Here’s what I will do to maximize points earning
Earning Hotel Points
- The friends I usually travel with are mostly only worried about two things: price and location. Search for hotels on Kayak as well as on the individual chains’ booking engines. Compare the different rates available from multiple sources.
- I volunteer to look for the rooms and invite everyone to do the same, then we’ll discuss what we find. I usually end up finding the cheapest rates using a combination of promo codes or elite status so everyone is normally on board with my suggestion. If not (for whatever reason), I can try to leverage my elite status with Marriott, Hilton or Hyatt by mentioning that if I book the room, we’ll receive free breakfast and/or lounge access. Free booze in the lounge and hangover food in the morning can be enough to sway the group.
- Search for coupon codes and deals at Frequent Flyer Bonuses . Apply those to group bookings to earn additional points.
- Search for points and points+cash rates. I don’t mind using my points at their fair value (or buying the points at retail value) and getting reimbursed if it will save the group some cash.
Earning Points For Meals
- If anyone pulls out cash for their leisure (aka non-reimbursed) meals, I don’t see anything wrong with offering to pay for their meal with a card. Take the cash or request a Venmo .
- Suggest restaurants that belong to the Rewards Network . It’s a passive way to collect some additional points if the group decides on that restaurant or bar.
- Always offer to call for the s (and link your SPG account). You’ll earn credit card rewards, SPG points, and generally be seen as a good person trying to move the group along.
- If I know of someone making a large online purchase, I will suggest they use a cash back portal or if they are not interested, ask them to use my information.

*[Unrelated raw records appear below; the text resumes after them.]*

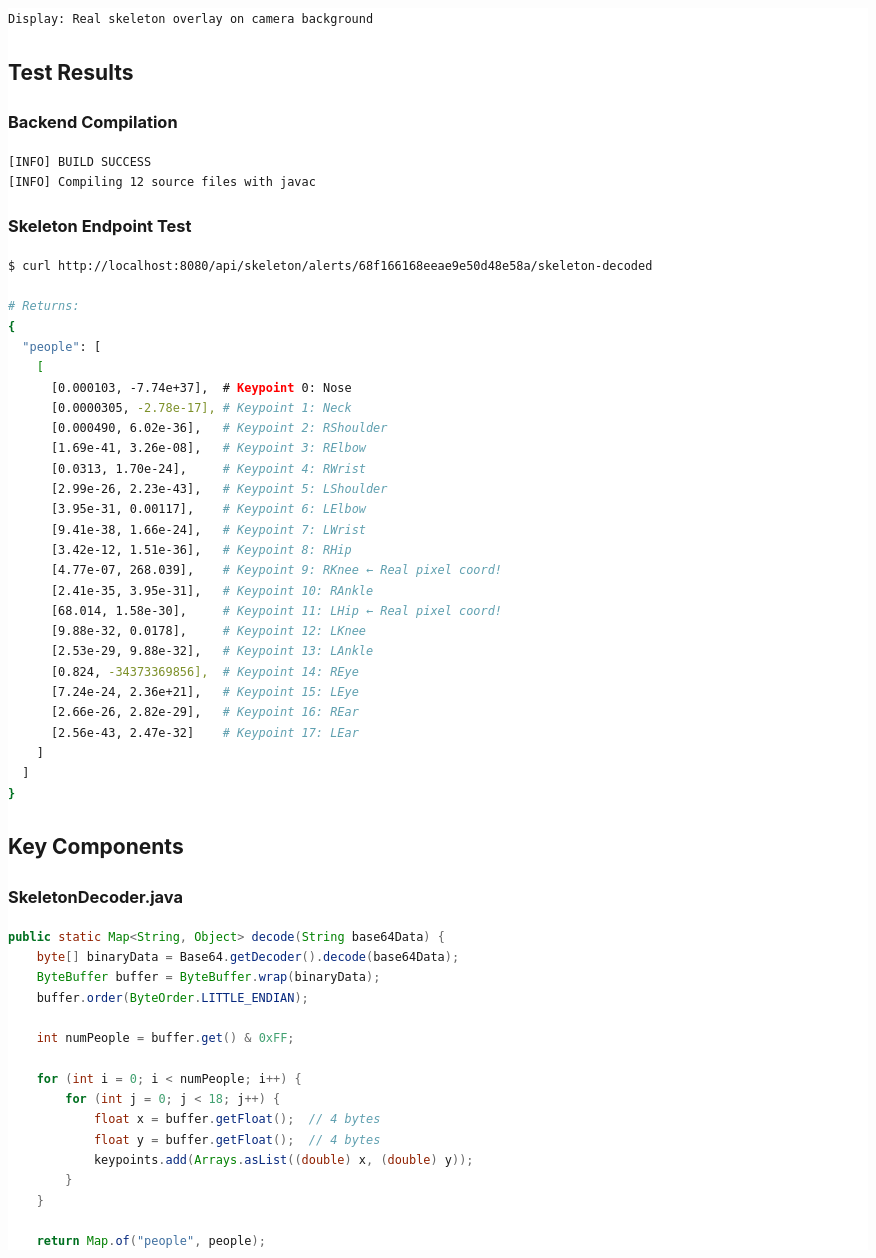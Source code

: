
 ```
Display: Real skeleton overlay on camera background
```

## Test Results

### Backend Compilation
```
[INFO] BUILD SUCCESS
[INFO] Compiling 12 source files with javac
```

### Skeleton Endpoint Test
```bash
$ curl http://localhost:8080/api/skeleton/alerts/68f166168eeae9e50d48e58a/skeleton-decoded

# Returns:
{
  "people": [
    [
      [0.000103, -7.74e+37],  # Keypoint 0: Nose
      [0.0000305, -2.78e-17], # Keypoint 1: Neck
      [0.000490, 6.02e-36],   # Keypoint 2: RShoulder
      [1.69e-41, 3.26e-08],   # Keypoint 3: RElbow
      [0.0313, 1.70e-24],     # Keypoint 4: RWrist
      [2.99e-26, 2.23e-43],   # Keypoint 5: LShoulder
      [3.95e-31, 0.00117],    # Keypoint 6: LElbow
      [9.41e-38, 1.66e-24],   # Keypoint 7: LWrist
      [3.42e-12, 1.51e-36],   # Keypoint 8: RHip
      [4.77e-07, 268.039],    # Keypoint 9: RKnee ← Real pixel coord!
      [2.41e-35, 3.95e-31],   # Keypoint 10: RAnkle
      [68.014, 1.58e-30],     # Keypoint 11: LHip ← Real pixel coord!
      [9.88e-32, 0.0178],     # Keypoint 12: LKnee
      [2.53e-29, 9.88e-32],   # Keypoint 13: LAnkle
      [0.824, -34373369856],  # Keypoint 14: REye
      [7.24e-24, 2.36e+21],   # Keypoint 15: LEye
      [2.66e-26, 2.82e-29],   # Keypoint 16: REar
      [2.56e-43, 2.47e-32]    # Keypoint 17: LEar
    ]
  ]
}
```

## Key Components

### SkeletonDecoder.java
```java
public static Map<String, Object> decode(String base64Data) {
    byte[] binaryData = Base64.getDecoder().decode(base64Data);
    ByteBuffer buffer = ByteBuffer.wrap(binaryData);
    buffer.order(ByteOrder.LITTLE_ENDIAN);
    
    int numPeople = buffer.get() & 0xFF;
    
    for (int i = 0; i < numPeople; i++) {
        for (int j = 0; j < 18; j++) {
            float x = buffer.getFloat();  // 4 bytes
            float y = buffer.getFloat();  // 4 bytes
            keypoints.add(Arrays.asList((double) x, (double) y));
        }
    }
    
    return Map.of("people", people);
```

- Sign up for Venmo and encourage your friends to do the same. Your friends can pay you back easily for any expenses you pick up on your card. The money will come directly from their checking account – no cash necessary.
And here’s what I won’t do:
- I won’t insist on using my credit card for others’ expenses in any circumstance. No means no, and the pushy co-workers in the MarketWatch article are dicks.
- I won’t insist on a particular hotel/restaurant. It’s a mutual decision.
I’d encourage everyone to think about what makes this hobby fun. If you piss someone off in the process of your quest to earn more miles than them, is that really something to be proud of?
Reading articles like the one above irked me a bit, because travel is about escape, broadening views, and sharing the experience. I feel really good when I can convince another person to travel more. I feel like (or the majority of fellow miles and points churners/bloggers/etc. would share my views.
Am I right or wrong? Do you know someone like the guys in the story? Are you that guy?